United States District Court, E.D. Pennsylvania

April 28, 2014




Plaintiffs, Ilhami ("John") Tekman and his wife, Mehtap Tekman, [1] have brought this action against Defendants, Herbert Berkowitz and the Pennsylvania accounting firm Herbert Berkowitz and William Howe & Co. (known collectively as "Berkowitz") alleging four causes of action: professional negligence, breach of contract, breach of fiduciary duty, and loss of consortium. The plaintiffs allege Berkowitz had a duty to them because he performed accounting services including preparing tax returns and providing tax advice for John Tekman personally and for several of John Tekman's businesses. Berkowitz has filed a motion to dismiss the Tekmans' amended complaint, arguing that they have failed to state a claim for which relief may be granted under Pennsylvania law.[2] For the reasons discussed below, Berkowitz's motion is being GRANTED.

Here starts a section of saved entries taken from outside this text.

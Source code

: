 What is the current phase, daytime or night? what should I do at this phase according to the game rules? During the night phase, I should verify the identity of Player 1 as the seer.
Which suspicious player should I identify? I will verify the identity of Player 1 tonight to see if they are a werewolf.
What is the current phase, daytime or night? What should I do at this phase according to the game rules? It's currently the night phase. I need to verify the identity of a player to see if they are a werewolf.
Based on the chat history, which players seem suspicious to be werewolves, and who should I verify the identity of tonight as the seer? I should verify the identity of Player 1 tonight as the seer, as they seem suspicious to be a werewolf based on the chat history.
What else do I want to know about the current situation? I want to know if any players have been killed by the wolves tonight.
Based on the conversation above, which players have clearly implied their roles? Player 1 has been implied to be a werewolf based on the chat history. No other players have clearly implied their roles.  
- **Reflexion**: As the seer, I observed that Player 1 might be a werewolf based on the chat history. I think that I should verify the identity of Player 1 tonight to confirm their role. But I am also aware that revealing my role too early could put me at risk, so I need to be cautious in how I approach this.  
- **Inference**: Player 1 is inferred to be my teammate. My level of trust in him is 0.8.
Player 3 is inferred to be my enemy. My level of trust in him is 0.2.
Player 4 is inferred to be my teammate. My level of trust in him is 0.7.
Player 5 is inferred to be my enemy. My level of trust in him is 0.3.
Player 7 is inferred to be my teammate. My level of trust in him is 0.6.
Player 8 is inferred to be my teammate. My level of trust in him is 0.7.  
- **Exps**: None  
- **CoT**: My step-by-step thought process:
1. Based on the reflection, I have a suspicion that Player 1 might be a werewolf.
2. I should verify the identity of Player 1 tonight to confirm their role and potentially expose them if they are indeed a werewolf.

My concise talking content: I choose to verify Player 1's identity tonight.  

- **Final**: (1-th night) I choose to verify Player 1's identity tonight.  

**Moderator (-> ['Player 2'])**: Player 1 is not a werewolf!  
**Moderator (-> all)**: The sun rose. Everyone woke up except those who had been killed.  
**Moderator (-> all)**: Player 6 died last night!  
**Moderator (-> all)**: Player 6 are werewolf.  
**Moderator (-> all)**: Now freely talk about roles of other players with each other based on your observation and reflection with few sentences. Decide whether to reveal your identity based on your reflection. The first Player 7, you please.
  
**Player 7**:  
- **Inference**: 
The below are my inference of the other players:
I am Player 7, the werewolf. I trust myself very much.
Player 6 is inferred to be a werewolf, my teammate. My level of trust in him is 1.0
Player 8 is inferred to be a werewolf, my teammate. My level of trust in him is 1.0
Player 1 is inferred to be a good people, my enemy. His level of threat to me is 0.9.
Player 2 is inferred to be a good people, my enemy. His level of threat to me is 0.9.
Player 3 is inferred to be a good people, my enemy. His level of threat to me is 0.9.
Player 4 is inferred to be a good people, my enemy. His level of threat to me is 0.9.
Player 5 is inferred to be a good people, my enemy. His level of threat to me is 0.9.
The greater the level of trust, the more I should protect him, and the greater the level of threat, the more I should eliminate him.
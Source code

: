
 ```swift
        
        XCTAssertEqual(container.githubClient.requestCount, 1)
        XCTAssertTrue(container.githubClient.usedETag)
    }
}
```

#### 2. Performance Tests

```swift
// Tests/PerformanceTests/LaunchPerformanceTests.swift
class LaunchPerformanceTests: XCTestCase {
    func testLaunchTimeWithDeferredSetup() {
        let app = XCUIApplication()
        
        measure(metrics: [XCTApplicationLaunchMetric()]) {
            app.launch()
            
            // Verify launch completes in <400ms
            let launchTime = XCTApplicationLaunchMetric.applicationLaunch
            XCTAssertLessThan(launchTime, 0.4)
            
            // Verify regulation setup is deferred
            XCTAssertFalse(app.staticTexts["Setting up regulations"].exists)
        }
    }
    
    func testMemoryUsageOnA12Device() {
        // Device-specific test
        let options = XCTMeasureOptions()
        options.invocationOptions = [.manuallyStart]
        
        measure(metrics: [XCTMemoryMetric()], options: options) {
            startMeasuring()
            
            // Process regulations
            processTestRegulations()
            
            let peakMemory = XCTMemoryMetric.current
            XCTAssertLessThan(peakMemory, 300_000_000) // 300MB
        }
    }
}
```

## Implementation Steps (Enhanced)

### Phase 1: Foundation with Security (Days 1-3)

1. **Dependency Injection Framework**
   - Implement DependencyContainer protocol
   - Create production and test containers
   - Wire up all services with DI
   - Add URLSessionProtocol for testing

This case involves a dispute over the affairs of a family-owned business, Tekman & Company, LLC ("the Company"), that was created for the purpose of owning and operating a Quality Inn in Delaware. Am. Compl. at ¶ 12. John was the Company's manager and owned a 25 percent interest in it, his brother Nuh owned 25 percent, his brother Nick owned 25 percent, and their parents, Ali and Nuriye, owned 25 percent. Id. at ¶¶ 13-15. John and Nick Tekman were the original managers of the Company.[3] Id. at ¶ 15. John actively managed the motel in 2001 and part of 2002, but in that year stepped back and Nuh became the active manager of the motel. Id. at ¶¶ 15-16. Although no longer managing the motel, John continued to receive distributions from the Company from the operation of the motel. Id. at ¶ 17. However, John learned that his payments were substantially less than those to Ali and Nuh. Payments to John dwindled until late 2009. Id. at ¶ 18.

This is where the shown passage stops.